**THE TASK**: Go through the data and copy every line in which "totalSlides" appears.

GIVEN RECORDS below:

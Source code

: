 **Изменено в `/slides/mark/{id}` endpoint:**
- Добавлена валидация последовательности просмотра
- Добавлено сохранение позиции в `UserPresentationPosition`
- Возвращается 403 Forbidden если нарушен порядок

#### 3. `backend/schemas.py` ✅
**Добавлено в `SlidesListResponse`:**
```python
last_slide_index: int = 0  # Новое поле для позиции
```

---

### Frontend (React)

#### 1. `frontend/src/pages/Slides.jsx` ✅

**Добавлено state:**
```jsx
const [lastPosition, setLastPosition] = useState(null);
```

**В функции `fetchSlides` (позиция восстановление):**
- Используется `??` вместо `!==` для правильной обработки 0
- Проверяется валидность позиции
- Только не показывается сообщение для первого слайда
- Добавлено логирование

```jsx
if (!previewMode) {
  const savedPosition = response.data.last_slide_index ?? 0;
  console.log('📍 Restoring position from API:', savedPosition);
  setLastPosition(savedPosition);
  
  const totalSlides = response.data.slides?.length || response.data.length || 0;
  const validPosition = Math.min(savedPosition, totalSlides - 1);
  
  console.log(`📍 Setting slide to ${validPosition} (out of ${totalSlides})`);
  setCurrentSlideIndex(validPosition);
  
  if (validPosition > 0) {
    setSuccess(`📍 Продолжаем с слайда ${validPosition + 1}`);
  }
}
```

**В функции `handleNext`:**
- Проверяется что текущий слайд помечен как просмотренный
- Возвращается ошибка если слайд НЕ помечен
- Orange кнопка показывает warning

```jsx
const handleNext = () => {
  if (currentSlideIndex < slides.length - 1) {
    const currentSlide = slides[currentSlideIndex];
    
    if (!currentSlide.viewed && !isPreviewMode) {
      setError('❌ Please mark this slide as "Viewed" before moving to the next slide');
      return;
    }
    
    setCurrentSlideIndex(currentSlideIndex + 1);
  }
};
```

End of GIVEN RECORDS.

**RESULT BELOW**:
  const totalSlides = response.data.slides?.length || response.data.length || 0;
  const validPosition = Math.min(savedPosition, totalSlides - 1);
  console.log(`📍 Setting slide to ${validPosition} (out of ${totalSlides})`);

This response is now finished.